Rental income is taxable in Japan at progressive rates for tax residents, or at a flat 20.42% withholding rate for non-residents (applied by the tenant or property management company). Non-residents can elect to file a Japanese tax return to potentially reduce this to the effective rate on net income (gross rent minus allowable expenses including depreciation, maintenance, management fees, and property tax). Significant depreciation allowances are available — particularly for wood-frame (木造) buildings, which depreciate for tax purposes over 22 years, enabling substantial paper losses to offset rental income in early years.
Section 4 — Practical Guide: How to Buy as a Foreign Non-Resident
The most overlooked cost in Japanese property investment is property management. Japan's shortage of English-speaking property managers means foreign owners who do not speak Japanese are largely dependent on management companies whose quality varies enormously. Budget 5–8% of gross rent for professional management, verify the company's vacancy history and tenant screening process, and get referrals from other foreign investors before committing. A bad property manager in Japan will cost you far more than the fee differential between average and excellent.
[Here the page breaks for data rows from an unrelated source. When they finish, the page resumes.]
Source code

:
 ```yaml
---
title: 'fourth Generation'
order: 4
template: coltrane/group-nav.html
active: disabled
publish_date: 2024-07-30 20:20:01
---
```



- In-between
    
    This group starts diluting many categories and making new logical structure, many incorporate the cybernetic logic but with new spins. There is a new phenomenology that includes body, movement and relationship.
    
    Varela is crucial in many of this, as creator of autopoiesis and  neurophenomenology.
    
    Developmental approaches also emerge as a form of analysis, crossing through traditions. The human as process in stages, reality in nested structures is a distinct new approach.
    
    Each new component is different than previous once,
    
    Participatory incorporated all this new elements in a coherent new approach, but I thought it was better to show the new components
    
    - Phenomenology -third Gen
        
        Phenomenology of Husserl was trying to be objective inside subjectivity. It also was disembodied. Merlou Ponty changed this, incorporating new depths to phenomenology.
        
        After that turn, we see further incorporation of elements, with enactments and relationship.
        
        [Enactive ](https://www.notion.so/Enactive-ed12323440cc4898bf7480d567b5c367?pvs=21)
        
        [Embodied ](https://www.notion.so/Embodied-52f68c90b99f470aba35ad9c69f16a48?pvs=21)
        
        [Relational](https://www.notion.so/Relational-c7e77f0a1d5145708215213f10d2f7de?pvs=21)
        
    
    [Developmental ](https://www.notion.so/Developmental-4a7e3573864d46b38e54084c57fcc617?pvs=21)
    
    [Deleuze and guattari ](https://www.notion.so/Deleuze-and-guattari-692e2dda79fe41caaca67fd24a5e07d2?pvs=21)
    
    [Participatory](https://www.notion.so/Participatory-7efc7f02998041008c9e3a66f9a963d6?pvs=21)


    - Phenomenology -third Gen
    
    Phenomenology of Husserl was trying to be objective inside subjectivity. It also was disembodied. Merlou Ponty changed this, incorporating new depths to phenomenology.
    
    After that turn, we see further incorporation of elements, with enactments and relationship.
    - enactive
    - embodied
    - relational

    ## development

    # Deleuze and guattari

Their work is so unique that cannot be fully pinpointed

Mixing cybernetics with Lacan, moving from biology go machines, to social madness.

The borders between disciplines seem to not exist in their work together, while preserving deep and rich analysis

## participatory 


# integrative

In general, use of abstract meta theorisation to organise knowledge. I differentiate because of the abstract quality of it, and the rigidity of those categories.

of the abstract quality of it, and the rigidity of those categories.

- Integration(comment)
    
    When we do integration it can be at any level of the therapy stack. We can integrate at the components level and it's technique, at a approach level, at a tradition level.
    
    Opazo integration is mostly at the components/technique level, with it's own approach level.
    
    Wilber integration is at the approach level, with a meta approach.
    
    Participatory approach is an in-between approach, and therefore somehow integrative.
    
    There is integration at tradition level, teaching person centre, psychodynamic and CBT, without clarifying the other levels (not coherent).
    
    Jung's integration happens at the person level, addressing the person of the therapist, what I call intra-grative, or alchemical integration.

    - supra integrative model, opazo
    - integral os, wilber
The purchase process without being in Japan: It is legally possible to complete a Japanese property purchase entirely remotely through a licensed judicial scrivener (司法書士, shihō shoshi) acting with power of attorney. Several real estate agencies specifically serve international buyers — Terrace Property, Property Access, and Real Estate Japan (owned by Lifull) all offer English-language services with remote purchase capability.
Financing: Japanese banks generally do not offer mortgages to non-resident foreign nationals, regardless of income or net worth. Japan Housing Finance Agency (住宅金融支援機構) loans are available only for primary residences of Japan residents. Non-resident buyers effectively must purchase with cash. Some buyers use home equity lines of credit or portfolio loans from banks in their home country secured against existing assets, then invest proceeds in Japanese property.
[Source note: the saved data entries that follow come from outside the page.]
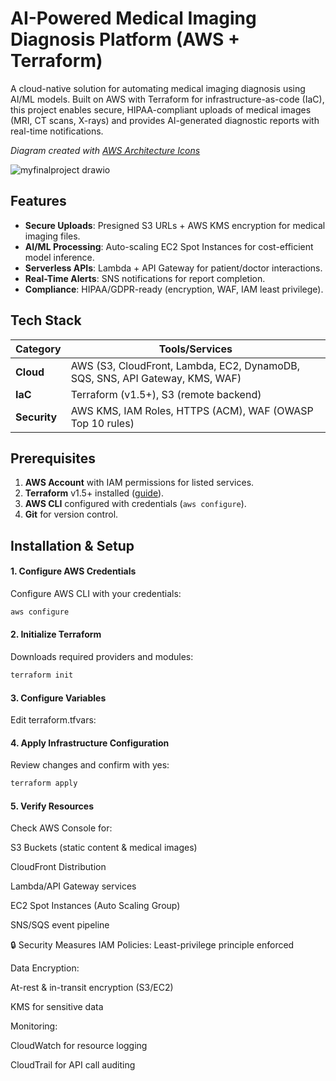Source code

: # AI-Powered Medical Imaging Diagnosis Platform (AWS + Terraform)

A cloud-native solution for automating medical imaging diagnosis using AI/ML models. Built on AWS with Terraform for infrastructure-as-code (IaC), this project enables secure, HIPAA-compliant uploads of medical images (MRI, CT scans, X-rays) and provides AI-generated diagnostic reports with real-time notifications.


*Diagram created with [AWS Architecture Icons](https://aws.amazon.com/architecture/icons/)*

![myfinalproject drawio](https://github.com/user-attachments/assets/9a07e173-de90-448e-a52d-f42658a42f46)



## Features
- **Secure Uploads**: Presigned S3 URLs + AWS KMS encryption for medical imaging files.
- **AI/ML Processing**: Auto-scaling EC2 Spot Instances for cost-efficient model inference.
- **Serverless APIs**: Lambda + API Gateway for patient/doctor interactions.
- **Real-Time Alerts**: SNS notifications for report completion.
- **Compliance**: HIPAA/GDPR-ready (encryption, WAF, IAM least privilege).

## Tech Stack
| Category          | Tools/Services                                                                 |
|-------------------|--------------------------------------------------------------------------------|
| **Cloud**         | AWS (S3, CloudFront, Lambda, EC2, DynamoDB, SQS, SNS, API Gateway, KMS, WAF)  |
| **IaC**           | Terraform (v1.5+), S3 (remote backend)                            |
| **Security**      | AWS KMS, IAM Roles, HTTPS (ACM), WAF (OWASP Top 10 rules)                      |
                          

## Prerequisites
1. **AWS Account** with IAM permissions for listed services.
2. **Terraform** v1.5+ installed ([guide](https://developer.hashicorp.com/terraform/tutorials/aws-get-started/install-cli)).
3. **AWS CLI** configured with credentials (`aws configure`).
4. **Git** for version control.

## Installation & Setup

#### 1. Configure AWS Credentials
Configure AWS CLI with your credentials:
```bash
aws configure
```

#### 2. Initialize Terraform
Downloads required providers and modules:
```bash
terraform init
```

#### 3. Configure Variables
Edit terraform.tfvars:

#### 4. Apply Infrastructure Configuration
Review changes and confirm with yes:
```bash
terraform apply
```


#### 5. Verify Resources
Check AWS Console for:

S3 Buckets (static content & medical images)

CloudFront Distribution

Lambda/API Gateway services

EC2 Spot Instances (Auto Scaling Group)

SNS/SQS event pipeline


🔒 Security Measures
IAM Policies: Least-privilege principle enforced

Data Encryption:

At-rest & in-transit encryption (S3/EC2)

KMS for sensitive data

Monitoring:

CloudWatch for resource logging

CloudTrail for API call auditing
Due diligence checklist: Request the "jūyō jikō setsumei" (重要事項説明書) — the mandatory disclosure document prepared by the licensed real estate agent. This document covers legal status, utility connections, zoning restrictions, upcoming large-scale repairs (修繕積立金 reserve fund status for condos), and all known material defects. Have a bilingual legal advisor review it before signing.
Japan's real estate market in 2026 offers genuine opportunities for well-prepared foreign investors — particularly in regional markets offering yields that are competitive globally. The legal framework is clear and property rights are secure. The challenges are practical rather than legal: finding the right property, managing remotely, and navigating the tax and administrative requirements of non-resident ownership. Build the right team first; the investment returns follow.
Data as of March 2026. Regulations change — verify before acting.